管弦楽や室内楽において中心的役割を果たす擦弦楽器。
中央ハ音の下のト音を最低として上方へ5度間隔に4弦を張った全長約60cmの楽器で,
これを左肩にささえ,右手に持った約75cmの弓(馬の尾毛)でこすって演奏する。
表現力に富み,音域は約3オクターブ半から4オクターブ。
左手は4指を用いて弦を押さえる。左手の正確な音程と適切なビブラート,
右手のなめらかな運弓が要求される(ピチカート,フラジョレットなどの特殊な奏法もある)。
起源は諸説あるが,16世紀はじめに北イタリアで誕生したと考えられ,
ビオルを圧倒して1700年ころには完成。
ビオルとの相違は,ふくらみのある胴,表板と裏板をつなぐ魂柱,f字孔,
4弦でフレットのないことなどで,ビオルとは異なるバイオリン特有の奏法が徐々に開拓された。
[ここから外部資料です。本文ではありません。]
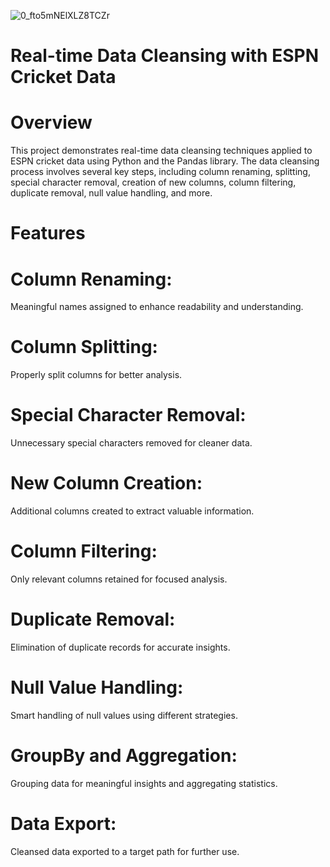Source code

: 
![0_fto5mNElXLZ8TCZr](https://github.com/IlayaBharathi260199/DataWrangling-Pandas-Python/assets/151670523/cd24a40d-4dfa-4879-bfe4-853384ff5852)

Real-time Data Cleansing with ESPN Cricket Data
===============================================

Overview
=========
This project demonstrates real-time data cleansing techniques applied to ESPN cricket data using Python and the Pandas library. The data cleansing process involves several key steps, including column renaming, splitting, special character removal, creation of new columns, column filtering, duplicate removal, null value handling, and more.

Features
========

Column Renaming:
================
Meaningful names assigned to enhance readability and understanding.

Column Splitting:
=================
Properly split columns for better analysis.

Special Character Removal:
==========================
Unnecessary special characters removed for cleaner data.

New Column Creation: 
====================
Additional columns created to extract valuable information.

Column Filtering:
================
Only relevant columns retained for focused analysis.

Duplicate Removal:
=================
Elimination of duplicate records for accurate insights.

Null Value Handling:
====================
Smart handling of null values using different strategies.

GroupBy and Aggregation: 
========================
Grouping data for meaningful insights and aggregating statistics.

Data Export:
============
Cleansed data exported to a target path for further use.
棒(木部)が内側に反った現在の弓は18世紀フランスのトゥルト父子によって改良されたもので,
これにより強弱の変化に富んだより複雑なボーイング(運弓法)が開発された。
ビオラ,チェロ,コントラバスも構造的にはバイオリンと同じで,合わせて〈バイオリン属〉と総称する。
16−18世紀イタリアのクレモナの製作者アマーティ,グアルネリ,ストラディバリによるものが名器として知られる。
ただし,今日に残るこれら名器のほとんどは18世紀後半以降,
時代の要請に応えるかたちで改良の手が加えられたもので,
それ以前の音楽は近年オリジナル楽器によって演奏される機会が増えている。
バイオリン属の場合それらはオールド・バイオリン,または通称としてバロック・バイオリン,
バロック・チェロなどと呼ばれ,今日のものに比べ弦を支える駒(こま)が低く魂柱も細いといった特徴がある。
加えてガット弦(弦)を用いるため,モダン楽器とは音色や音量,音の表情などに大きな違いがある。